* _What the task asks_
Look through the entries below and count the lines with "database" in them; the reply is the number alone.

[[ Entries supplied open ]]

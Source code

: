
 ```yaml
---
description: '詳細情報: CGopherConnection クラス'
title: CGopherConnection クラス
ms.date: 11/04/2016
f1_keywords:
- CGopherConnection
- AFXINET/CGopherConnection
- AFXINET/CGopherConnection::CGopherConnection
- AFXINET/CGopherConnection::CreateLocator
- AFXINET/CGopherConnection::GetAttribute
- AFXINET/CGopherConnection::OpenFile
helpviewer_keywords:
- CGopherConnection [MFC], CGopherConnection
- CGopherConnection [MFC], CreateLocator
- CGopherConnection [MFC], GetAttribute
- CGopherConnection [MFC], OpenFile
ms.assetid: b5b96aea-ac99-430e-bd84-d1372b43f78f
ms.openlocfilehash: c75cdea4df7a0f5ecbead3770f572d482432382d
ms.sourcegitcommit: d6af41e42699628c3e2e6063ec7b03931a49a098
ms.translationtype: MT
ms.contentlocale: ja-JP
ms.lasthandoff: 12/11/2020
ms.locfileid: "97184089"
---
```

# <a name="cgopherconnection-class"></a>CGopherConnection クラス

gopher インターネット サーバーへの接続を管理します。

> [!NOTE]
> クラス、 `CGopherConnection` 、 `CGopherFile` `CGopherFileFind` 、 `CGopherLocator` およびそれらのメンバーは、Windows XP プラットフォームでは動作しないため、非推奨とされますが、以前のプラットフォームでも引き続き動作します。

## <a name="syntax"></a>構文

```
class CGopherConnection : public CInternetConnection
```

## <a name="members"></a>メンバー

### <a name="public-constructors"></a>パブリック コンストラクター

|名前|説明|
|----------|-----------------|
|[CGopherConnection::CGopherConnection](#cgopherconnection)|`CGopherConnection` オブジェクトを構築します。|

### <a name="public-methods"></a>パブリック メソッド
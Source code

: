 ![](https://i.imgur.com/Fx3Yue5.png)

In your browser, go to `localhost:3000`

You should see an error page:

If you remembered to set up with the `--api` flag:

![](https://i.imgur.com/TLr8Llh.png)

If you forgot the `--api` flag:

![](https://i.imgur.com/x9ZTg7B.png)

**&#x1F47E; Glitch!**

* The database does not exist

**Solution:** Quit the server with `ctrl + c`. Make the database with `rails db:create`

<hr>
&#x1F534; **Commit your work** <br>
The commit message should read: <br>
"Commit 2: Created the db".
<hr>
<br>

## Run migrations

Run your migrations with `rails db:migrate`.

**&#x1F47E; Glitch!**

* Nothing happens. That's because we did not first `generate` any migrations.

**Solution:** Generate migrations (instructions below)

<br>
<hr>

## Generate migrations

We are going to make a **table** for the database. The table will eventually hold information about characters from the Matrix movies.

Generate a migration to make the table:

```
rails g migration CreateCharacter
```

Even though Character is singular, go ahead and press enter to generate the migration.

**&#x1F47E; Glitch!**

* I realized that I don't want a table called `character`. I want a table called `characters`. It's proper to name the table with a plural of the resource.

[[ Entries supplied closed ]]

* _Response area_
3